DETROIT (AP) – A Super Bowl ad showing a quality-obsessed General Motors Corp. robot jumping off a bridge in a dream sequence after screwing up on the job is drawing criticism from a suicide prevention group.
But the world’s largest automaker is defending the ad and says it has no plans to change the spot, which is making the rounds online and is featured on GM’s Web site after making its broadcast debut during Sunday’s big game.
The ad, called “Robot,” opens with the machine dropping a screw while working on a GM assembly line. It’s kicked out of the plant and finds work waving a “Condos for Sale” sign and holding up a speaker at a fast-food joint, all the while appearing saddened by watching shiny, new GM vehicles drive by.
As the Eric Carmen song “All By Myself” plays in the background, the despondent robot leaps off a bridge into the water below, only to wake up inside the darkened factory _ waking up from its dream.

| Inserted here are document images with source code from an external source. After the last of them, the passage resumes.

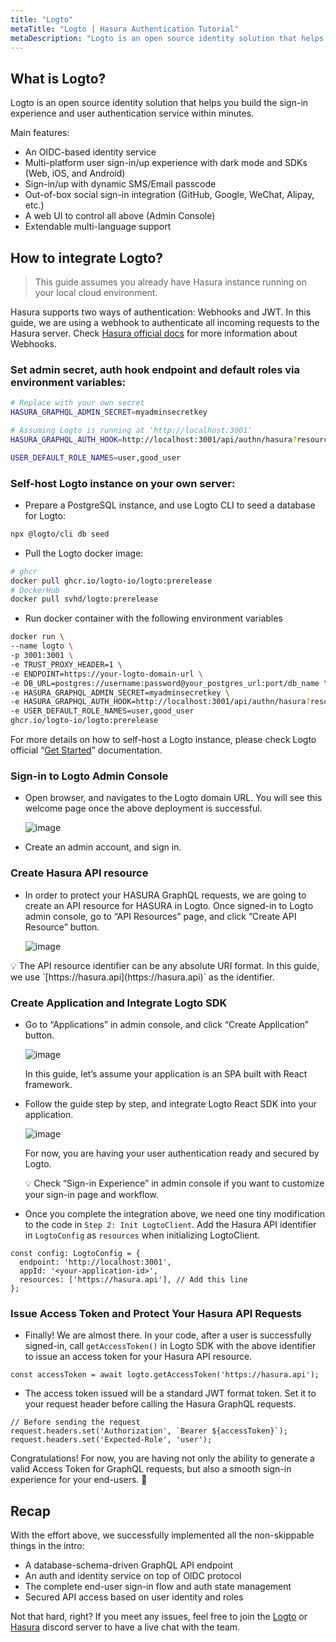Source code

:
 ```yaml
---
title: "Logto"
metaTitle: "Logto | Hasura Authentication Tutorial"
metaDescription: "Logto is an open source identity solution that helps build the sign-in experience and user authentication service within minutes"
---
```


## What is Logto?

Logto is an open source identity solution that helps you build the sign-in experience and user authentication service within minutes.

Main features:

- An OIDC-based identity service
- Multi-platform user sign-in/up experience with dark mode and SDKs (Web, iOS, and Android)
- Sign-in/up with dynamic SMS/Email passcode
- Out-of-box social sign-in integration (GitHub, Google, WeChat, Alipay, etc.)
- A web UI to control all above (Admin Console)
- Extendable multi-language support

## How to integrate Logto?

> This guide assumes you already have Hasura instance running on your local cloud environment.
> 

Hasura supports two ways of authentication: Webhooks and JWT. In this guide, we are using a webhook to authenticate all incoming requests to the Hasura server. Check [Hasura official docs](https://hasura.io/docs/latest/auth/authentication/webhook/) for more information about Webhooks.

### Set admin secret, auth hook endpoint and default roles via environment variables:

```bash
# Replace with your own secret
HASURA_GRAPHQL_ADMIN_SECRET=myadminsecretkey

# Assuming Logto is running at 'http://localhost:3001'
HASURA_GRAPHQL_AUTH_HOOK=http://localhost:3001/api/authn/hasura?resource=https://hasura.api

USER_DEFAULT_ROLE_NAMES=user,good_user
```

### Self-host Logto instance on your own server:

- Prepare a PostgreSQL instance, and use Logto CLI to seed a database for Logto:

```bash
npx @logto/cli db seed
```

- Pull the Logto docker image:

```bash
# ghcr
docker pull ghcr.io/logto-io/logto:prerelease
# DockerHub
docker pull svhd/logto:prerelease
```

- Run docker container with the following environment variables

```bash
docker run \
--name logto \
-p 3001:3001 \
-e TRUST_PROXY_HEADER=1 \
-e ENDPOINT=https://your-logto-domain-url \
-e DB_URL=postgres://username:password@your_postgres_url:port/db_name \
-e HASURA_GRAPHQL_ADMIN_SECRET=myadminsecretkey \
-e HASURA_GRAPHQL_AUTH_HOOK=http://localhost:3001/api/authn/hasura?resource=https://hasura.api
-e USER_DEFAULT_ROLE_NAMES=user,good_user
ghcr.io/logto-io/logto:prerelease
```

For more details on how to self-host a Logto instance, please check Logto official “[Get Started](https://docs.logto.io/docs/tutorials/get-started/)” documentation.

### Sign-in to Logto Admin Console

- Open browser, and navigates to the Logto domain URL. You will see this welcome page once the above deployment is successful.
    
    ![image](https://user-images.githubusercontent.com/12833674/204700000-a3073c8e-191e-486a-b93c-f99c28a1eeec.png)
    
- Create an admin account, and sign in.

### Create Hasura API resource

- In order to protect your HASURA GraphQL requests, we are going to create an API resource for HASURA in Logto. Once signed-in to Logto admin console, go to “API Resources” page, and click “Create API Resource” button.
    
    ![image](https://user-images.githubusercontent.com/12833674/204700041-16f30fe8-7c6c-498c-a716-7d4394e09eb0.png)
    

<aside>
💡 The API resource identifier can be any absolute URI format. In this guide, we use `[https://hasura.api](https://hasura.api)` as the identifier.

</aside>

### Create Application and Integrate Logto SDK

- Go to “Applications” in admin console, and click “Create Application” button.
    
    ![image](https://user-images.githubusercontent.com/12833674/204700098-eeecbf84-faa3-4724-a8df-35e3b4a9e4d4.png)
    
    In this guide, let’s assume your application is an SPA built with React framework.
    
- Follow the guide step by step, and integrate Logto React SDK into your application.
    
    ![image](https://user-images.githubusercontent.com/12833674/204700117-c1cda4fa-4c3e-4e3c-a87e-cb38a42253ab.png)
    
    For now, you are having your user authentication ready and secured by Logto. 
    
    <aside>
    💡 Check “Sign-in Experience” in admin console if you want to customize your sign-in page and workflow.
    
    </aside>
    
- Once you complete the integration above, we need one tiny modification to the code in `Step 2: Init LogtoClient`. Add the Hasura API identifier in `LogtoConfig` as `resources` when initializing LogtoClient.

```tsx
const config: LogtoConfig = {
  endpoint: 'http://localhost:3001',
  appId: '<your-application-id>',
  resources: ['https://hasura.api'], // Add this line
};
```

### Issue Access Token and Protect Your Hasura API Requests

- Finally! We are almost there. In your code, after a user is successfully signed-in, call `getAccessToken()` in Logto SDK with the above identifier to issue an access token for your Hasura API resource.

```tsx
const accessToken = await logto.getAccessToken('https://hasura.api');
```

- The access token issued will be a standard JWT format token. Set it to your request header before calling the Hasura GraphQL requests.

```tsx
// Before sending the request
request.headers.set('Authorization', `Bearer ${accessToken}`);
request.headers.set('Expected-Role', 'user');
```

Congratulations! For now, you are having not only the ability to generate a valid Access Token for GraphQL requests, but also a smooth sign-in experience for your end-users. 👏

## Recap

With the effort above, we successfully implemented all the non-skippable things in the intro:

- A database-schema-driven GraphQL API endpoint
- An auth and identity service on top of OIDC protocol
- The complete end-user sign-in flow and auth state management
- Secured API access based on user identity and roles

Not that hard, right? If you meet any issues, feel free to join the [Logto](https://discord.gg/vRvwuwgpVX) or [Hasura](https://discord.gg/hasura) discord server to have a live chat with the team.
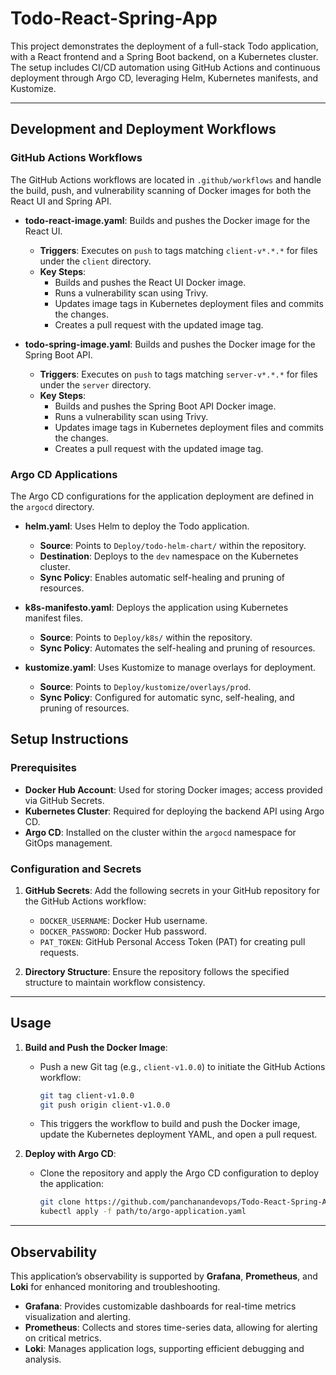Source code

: # Todo-React-Spring-App

This project demonstrates the deployment of a full-stack Todo application, with a React frontend and a Spring Boot backend, on a Kubernetes cluster. The setup includes CI/CD automation using GitHub Actions and continuous deployment through Argo CD, leveraging Helm, Kubernetes manifests, and Kustomize.

---

## Development and Deployment Workflows

### GitHub Actions Workflows

The GitHub Actions workflows are located in `.github/workflows` and handle the build, push, and vulnerability scanning of Docker images for both the React UI and Spring API.

- **todo-react-image.yaml**: Builds and pushes the Docker image for the React UI.
  - **Triggers**: Executes on `push` to tags matching `client-v*.*.*` for files under the `client` directory.
  - **Key Steps**:
    - Builds and pushes the React UI Docker image.
    - Runs a vulnerability scan using Trivy.
    - Updates image tags in Kubernetes deployment files and commits the changes.
    - Creates a pull request with the updated image tag.

- **todo-spring-image.yaml**: Builds and pushes the Docker image for the Spring Boot API.
  - **Triggers**: Executes on `push` to tags matching `server-v*.*.*` for files under the `server` directory.
  - **Key Steps**:
    - Builds and pushes the Spring Boot API Docker image.
    - Runs a vulnerability scan using Trivy.
    - Updates image tags in Kubernetes deployment files and commits the changes.
    - Creates a pull request with the updated image tag.

### Argo CD Applications

The Argo CD configurations for the application deployment are defined in the `argocd` directory.

- **helm.yaml**: Uses Helm to deploy the Todo application.
  - **Source**: Points to `Deploy/todo-helm-chart/` within the repository.
  - **Destination**: Deploys to the `dev` namespace on the Kubernetes cluster.
  - **Sync Policy**: Enables automatic self-healing and pruning of resources.

- **k8s-manifesto.yaml**: Deploys the application using Kubernetes manifest files.
  - **Source**: Points to `Deploy/k8s/` within the repository.
  - **Sync Policy**: Automates the self-healing and pruning of resources.

- **kustomize.yaml**: Uses Kustomize to manage overlays for deployment.
  - **Source**: Points to `Deploy/kustomize/overlays/prod`.
  - **Sync Policy**: Configured for automatic sync, self-healing, and pruning of resources.


## Setup Instructions

### Prerequisites

- **Docker Hub Account**: Used for storing Docker images; access provided via GitHub Secrets.
- **Kubernetes Cluster**: Required for deploying the backend API using Argo CD.
- **Argo CD**: Installed on the cluster within the `argocd` namespace for GitOps management.

### Configuration and Secrets

1. **GitHub Secrets**: Add the following secrets in your GitHub repository for the GitHub Actions workflow:
   - `DOCKER_USERNAME`: Docker Hub username.
   - `DOCKER_PASSWORD`: Docker Hub password.
   - `PAT_TOKEN`: GitHub Personal Access Token (PAT) for creating pull requests.
   
2. **Directory Structure**: Ensure the repository follows the specified structure to maintain workflow consistency.

---

## Usage

1. **Build and Push the Docker Image**:
   - Push a new Git tag (e.g., `client-v1.0.0`) to initiate the GitHub Actions workflow:
     ```bash
     git tag client-v1.0.0
     git push origin client-v1.0.0
     ```
   - This triggers the workflow to build and push the Docker image, update the Kubernetes deployment YAML, and open a pull request.

2. **Deploy with Argo CD**:
   - Clone the repository and apply the Argo CD configuration to deploy the application:
     ```bash
     git clone https://github.com/panchanandevops/Todo-React-Spring-App.git
     kubectl apply -f path/to/argo-application.yaml
     ```

---

## Observability

This application’s observability is supported by **Grafana**, **Prometheus**, and **Loki** for enhanced monitoring and troubleshooting.

- **Grafana**: Provides customizable dashboards for real-time metrics visualization and alerting.
- **Prometheus**: Collects and stores time-series data, allowing for alerting on critical metrics.
- **Loki**: Manages application logs, supporting efficient debugging and analysis.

The New York-based American Foundation for Suicide Prevention says it started getting complaints the day after the ad aired and as of Thursday had fielded more than 250 e-mails or calls. It wants GM to pull the ad from its Web site, try to get it off video-sharing Web sites such as YouTube and apologize.
The ad is the latest from the Super Bowl to come under fire. Earlier this week, a commercial for Snickers candy bars was benched after complaints that it was homophobic.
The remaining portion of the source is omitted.